▶ **Saved entries**:
--- --- ---

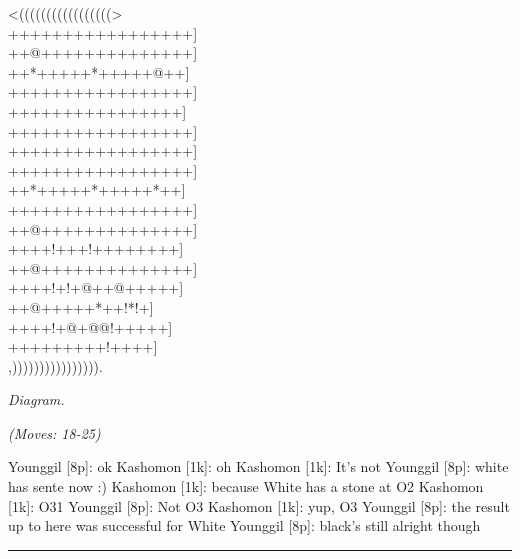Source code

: \documentclass[letterpaper,12pt]{memoir}
\newcounter{GoFigure}[part]
\newcommand{\gofigure}{%
 \stepcounter{GoFigure}
 \centerline{\textit{Diagram.\thinspace\arabic{GoFigure}}}
}
\newcommand{\subtext}[1]{\centerline{\textit{#1}}}
\begin{document}
\begin{minipage}[t]{0.5\textwidth}
{\gnos
<(((((((((((((((((>\\
+++++++++++++++++]\\
++@++++++++++++++]\\
++*+++++*+++++@++]\\
+++++++++++++++++]\\
++++++++++++++++]\\
+++++++++++++++++]\\
+++++++++++++++++]\\
+++++++++++++++++]\\
++*+++++*+++++*++]\\
+++++++++++++++++]\\
++@++++++++++++++]\\
++++!+++!++++++++]\\
++@++++++++++++++]\\
++++!+!+@++@+++++]\\
++@+++++*++!*!+]\\
++++!+@+@@!+++++]\\
+++++++++!++++]\\
,)))))))))))))))).\\
}
\gofigure

\subtext{(Moves: 18-25)}
\end{minipage}
\begin{minipage}[t]{0.5\textwidth}
\setlength{\parskip}{0.5em}
Younggil [8p]: ok
Kashomon [1k]: oh
Kashomon [1k]: It's not
Younggil [8p]: white has sente now :)
Kashomon [1k]: because White has a stone at O2
Kashomon [1k]: O31
Younggil [8p]: Not O3
Kashomon [1k]: yup, O3
Younggil [8p]: the result up to here was successful for White
Younggil [8p]: black's still alright though


\end{minipage}
\vfill

\rule{\textwidth}{0.5pt}
\end{document}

--- --- ---

▶ **Problem**: Copy, from the data above, every line where the word "Kashomon" appears.

▶ **Output of the exercise**:
Kashomon [1k]: oh
Kashomon [1k]: It's not
Kashomon [1k]: because White has a stone at O2
Kashomon [1k]: O31
Kashomon [1k]: yup, O3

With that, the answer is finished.